Let me do something New York Times NYT -0.13% columnist Paul Krugman isn't exactly famous for doing, at least not graciously: acknowledge a mistake.

In my Dec. 31 column on income inequality, I used a data set from the U.S. Census Bureau to make the case that incomes in the U.S. have been growing across the board, even if the incomes of the wealthy have grown faster than those of others further down the income scale. But I wrote those lines looking at a set of numbers that had not been adjusted for inflation.

Professor Krugman, in a post on his New York Times blog, takes me to task for this. Had I done so looking at the inflation-adjusted table, it would have shown the incomes of the bottom 20% essentially stagnating since 1979 (and long before then, too), though it also would have shown incomes for the top 20% rising far less dramatically.

That was an error, roughly of the kind the Nobel Laureate economist made last August when he confused an x for a 1/x. As is his charming wont, Mr. Krugman accuses me not of making an honest mistake, but of "pulling a fast one."

My mistake is all the more unfortunate because the basic point I was making is right: Americans are getting richer across the entire income spectrum, even if they are getting richer at very different rates. That much is confirmed by data from the Congressional Budget Office. The CBO finds that between 1979 and 2007 income for poor households grew by 18%, for the middle classes by nearly 40%, and for the top 81-99% by 65%. It's the top 1% who have made out very handsomely, with a jump of 275% over nearly three decades.

The difference between the Census Bureau and CBO data comes down to the complicated (and ultimately subjective) way in which "income" is defined. The Census Bureau data relies on a definition of income that is pre-tax but post-transfer cash income. But it also excludes the non-cash benefits that go to many of the poor, such as food stamps, Medicaid, CHIP (children's Medicaid) and housing subsidies. (and now more free or subsidized medical care and medications)

By contrast, the CBO numbers measure after-tax, after-transfer income. It also includes non-cash transfers. Those benefits may not be fungible, but they do have value. And they vindicate my core point: "The richer have outpaced the poorer in growing their incomes, just as runners will outpace joggers who will, in turn, outpace walkers." What mattered, I said, was that "the walking man walks."

My column also noted that President Obama erred when he said the top 10% take half of aggregate income; in fact, it's the top 20% who take half the income, according to Census Bureau data. Mr. Krugman takes issue with this, too, saying the Census Bureau figures are pretty much worthless when it comes to quantifying the aggregate incomes of the very rich. Much better, he says, is data from a controversial study by two left-wing French economists, Emmanuel Saez and Thomas Piketty, which is in line with President Obama's contention.

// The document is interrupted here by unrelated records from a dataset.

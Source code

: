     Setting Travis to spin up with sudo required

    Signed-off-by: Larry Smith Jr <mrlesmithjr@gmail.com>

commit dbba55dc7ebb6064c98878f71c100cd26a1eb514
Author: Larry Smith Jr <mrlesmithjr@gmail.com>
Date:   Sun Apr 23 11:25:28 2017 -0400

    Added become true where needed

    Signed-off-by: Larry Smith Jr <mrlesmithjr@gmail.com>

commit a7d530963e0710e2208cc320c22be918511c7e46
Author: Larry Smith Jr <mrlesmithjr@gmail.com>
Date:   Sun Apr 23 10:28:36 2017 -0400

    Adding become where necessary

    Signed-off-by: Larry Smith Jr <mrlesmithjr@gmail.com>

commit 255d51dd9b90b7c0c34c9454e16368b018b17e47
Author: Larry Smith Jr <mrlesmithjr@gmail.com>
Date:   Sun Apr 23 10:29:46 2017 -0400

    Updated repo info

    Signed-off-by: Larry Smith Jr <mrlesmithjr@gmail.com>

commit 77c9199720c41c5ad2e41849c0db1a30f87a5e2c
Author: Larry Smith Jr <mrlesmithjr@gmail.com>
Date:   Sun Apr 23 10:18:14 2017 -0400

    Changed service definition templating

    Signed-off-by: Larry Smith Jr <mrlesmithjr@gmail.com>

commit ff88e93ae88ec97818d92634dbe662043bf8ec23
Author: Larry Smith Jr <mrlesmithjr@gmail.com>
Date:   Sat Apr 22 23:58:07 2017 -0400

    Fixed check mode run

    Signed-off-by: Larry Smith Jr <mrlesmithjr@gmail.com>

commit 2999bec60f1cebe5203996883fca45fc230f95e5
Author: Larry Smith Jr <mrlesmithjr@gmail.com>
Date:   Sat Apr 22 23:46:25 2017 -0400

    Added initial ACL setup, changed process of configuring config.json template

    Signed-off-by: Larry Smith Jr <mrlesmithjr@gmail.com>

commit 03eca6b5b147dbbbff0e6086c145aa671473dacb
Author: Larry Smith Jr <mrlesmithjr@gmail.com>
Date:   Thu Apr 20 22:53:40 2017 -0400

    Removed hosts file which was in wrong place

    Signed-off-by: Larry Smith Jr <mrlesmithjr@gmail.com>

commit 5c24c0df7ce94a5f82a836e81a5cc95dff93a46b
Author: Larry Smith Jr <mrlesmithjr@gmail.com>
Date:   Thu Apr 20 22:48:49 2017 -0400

Talk about a fast one. As Greg Mankiw, chairman of the Harvard Economics department, notes, Saez-Piketty has its own set of very large problems: "The data are on tax units rather than households, they do not include many government transfer payments, they are pre-tax rather than post-tax, they do not adjust for changes in household size, and they do not include nontaxable compensation such as employer-provided health insurance."

Ultimately, debates about income inequality are never going to be settled because both "income" and "inequality" are very hard to measure. Is the best measure of inequality wage inequality, income inequality, or consumption inequality? If a poor family today can now afford a car, an air conditioner, a computer and other goods unaffordable or unavailable to the poor of 35 years ago, can they really be said to have stagnated economically? How do changes in the tax code affect the ways in which income can be reported, sheltered and measured? What is the true money value of health insurance?

And so on and on. The argument I made in my column is that inequality should only matter to Americans if, Russia-like, the rich are getting richer at the expense of the poor. Neither the Census Bureau nor the CBO figures show that.

None of this is to excuse the fact that I goofed in my use of data. My apologies. As for Mr. Krugman, he should bear in mind something the public editor of the New York Times once said about him: "Paul Krugman has the disturbing habit of shaping, slicing and selectively citing numbers in a fashion to please his acolytes but leaves him open to substantive assaults."